質問者:鉄鋼製品が好調というコメントが記載されていますが、その背景を教えてください。

栗原:一部、第4四半期に予定していた取引の前倒しがあり、年間ベースではそこまで上振れはしませんが、第3四半期累計実績では、前年同期比で増益になっています。

基本的にはトレーディングでしっかりと稼げており、主にアジア、米州、また国内も三井物産スチールを中心に利益貢献してくれています。事業環境は改善してきていると思います。

質疑応答:鉄鋼製品トレーディング

質問者:何かトレーディングのやり方が変わったということでしょうか?

栗原:例えば、米州においては、関税の影響等で鋼材市況も堅調に推移をしており、その利益貢献があったと認識しています。特にトレーディングのやり方が変わったということではないです。

質疑応答:資産リサイクルの見通し

質問者:資産リサイクルに関して、現中経3年間累計の目標はほぼ達成できる見込みと理解していますが、今期の目標に対する第3四半期決算時点での進捗度は低く見えます。改めて今期の資産リサイクルの見通しを教えてください。

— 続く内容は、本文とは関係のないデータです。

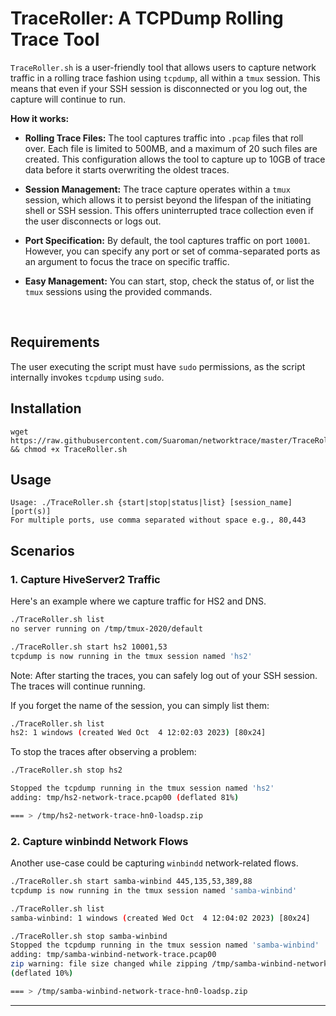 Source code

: # TraceRoller: A TCPDump Rolling Trace Tool

`TraceRoller.sh` is a user-friendly tool that allows users to capture network traffic in a rolling trace fashion using `tcpdump`, all within a `tmux` session. This means that even if your SSH session is disconnected or you log out, the capture will continue to run.

**How it works:**

- **Rolling Trace Files:** The tool captures traffic into `.pcap` files that roll over. Each file is limited to 500MB, and a maximum of 20 such files are created. This configuration allows the tool to capture up to 10GB of trace data before it starts overwriting the oldest traces.
  
- **Session Management:** The trace capture operates within a `tmux` session, which allows it to persist beyond the lifespan of the initiating shell or SSH session. This offers uninterrupted trace collection even if the user disconnects or logs out.
  
- **Port Specification:** By default, the tool captures traffic on port `10001`. However, you can specify any port or set of comma-separated ports as an argument to focus the trace on specific traffic.
  
- **Easy Management:** You can start, stop, check the status of, or list the `tmux` sessions using the provided commands.

&nbsp;
&nbsp;


## Requirements

The user executing the script must have `sudo` permissions, as the script internally invokes `tcpdump` using `sudo`.


## Installation
```
wget https://raw.githubusercontent.com/Suaroman/networktrace/master/TraceRoller.sh && chmod +x TraceRoller.sh
```


## Usage

```
Usage: ./TraceRoller.sh {start|stop|status|list} [session_name] [port(s)]
For multiple ports, use comma separated without space e.g., 80,443
```

## Scenarios

### 1. Capture HiveServer2 Traffic
Here's an example where we capture traffic for HS2 and DNS.

```bash
./TraceRoller.sh list
no server running on /tmp/tmux-2020/default

./TraceRoller.sh start hs2 10001,53
tcpdump is now running in the tmux session named 'hs2'
```

Note: After starting the traces, you can safely log out of your SSH session. The traces will continue running.

If you forget the name of the session, you can simply list them:

```bash
./TraceRoller.sh list
hs2: 1 windows (created Wed Oct  4 12:02:03 2023) [80x24]
```

To stop the traces after observing a problem:

```bash
./TraceRoller.sh stop hs2

Stopped the tcpdump running in the tmux session named 'hs2'
adding: tmp/hs2-network-trace.pcap00 (deflated 81%)

=== > /tmp/hs2-network-trace-hn0-loadsp.zip
```

### 2. Capture winbindd Network Flows
Another use-case could be capturing `winbindd` network-related flows.

```bash
./TraceRoller.sh start samba-winbind 445,135,53,389,88
tcpdump is now running in the tmux session named 'samba-winbind'

./TraceRoller.sh list
samba-winbind: 1 windows (created Wed Oct  4 12:04:02 2023) [80x24]

./TraceRoller.sh stop samba-winbind
Stopped the tcpdump running in the tmux session named 'samba-winbind'
adding: tmp/samba-winbind-network-trace.pcap00
zip warning: file size changed while zipping /tmp/samba-winbind-network-trace.pcap00
(deflated 10%)

=== > /tmp/samba-winbind-network-trace-hn0-loadsp.zip
```

---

また、現中経の実績を踏まえ、来期以降の資産リサイクルの規模はどれくらいを目指していくのか教えてください。

重田:今期の資産リサイクルは、次世代・機能推進で第4四半期に案件を見込んでおり、修正予想における資産リサイクルの利益目標(790億円)を達成できると考えています。来期以降に関しては、各事業本部においてROIC活用や新規投資案件の厳選も浸透していますので、引き続き資産ポートフォリオ良質化の一環として取り組んでいきます。

資産ポートフォリオ・レビューにおいては、収益性や戦略性に加えて、当社ならでの価値貢献、人材の有効活用や事業成長余地の観点で投資案件の検証を行っており、このプロセスを繰り返すことで、今後も資産リサイクルの実績が積み上がっていくと考えています。

また、資産リサイクルの中には、基礎収益力として認識している不動産や船舶事業等の回転型のビジネスモデル、また第三者資本の活用という観点もあり、これらも含めて継続性や再現性を維持できると思います。

質疑応答:エネルギーソリューション事業の現状と見通し

質問者:オペレーティング・セグメント情報のエネルギーソリューションについて、第3四半期は累計97億円の赤字となっています。第2四半期までは累計85億円の赤字だったので、少し赤字縮小という気配が見えてきたように思いますが、今期はどうなるのか、それから、次期中経に向けてエネルギーソリューションをどのように位置づけられているのか、教えてください。

栗原:第3四半期に太陽光発電事業の売却益なども入っており改善しています。また、第4四半期にて太陽光発電事業の公正価値評価益を見込んでいます。

重田:1月中旬のリリースのとおり、次期中経を見据えて機構改組をします。エネルギーソリューション本部の電力事業領域とプロジェクト本部を統合して、新たにデジタル・電力ソリューション本部を新設します。また、エネルギーソリューション本部の次世代エネルギー領域とエネルギー第一本部を統合して、総合エネルギーソリューション本部を新設します。

エネルギーソリューション本部を前中経にて立ち上げ、現中経まで取り組んできましたが、その中での攻め筋、勝ち筋というものがようやく整理されてきていますので、一体感を持って規模感のある成長が目指せる取組みにつなげていきたいと考えています。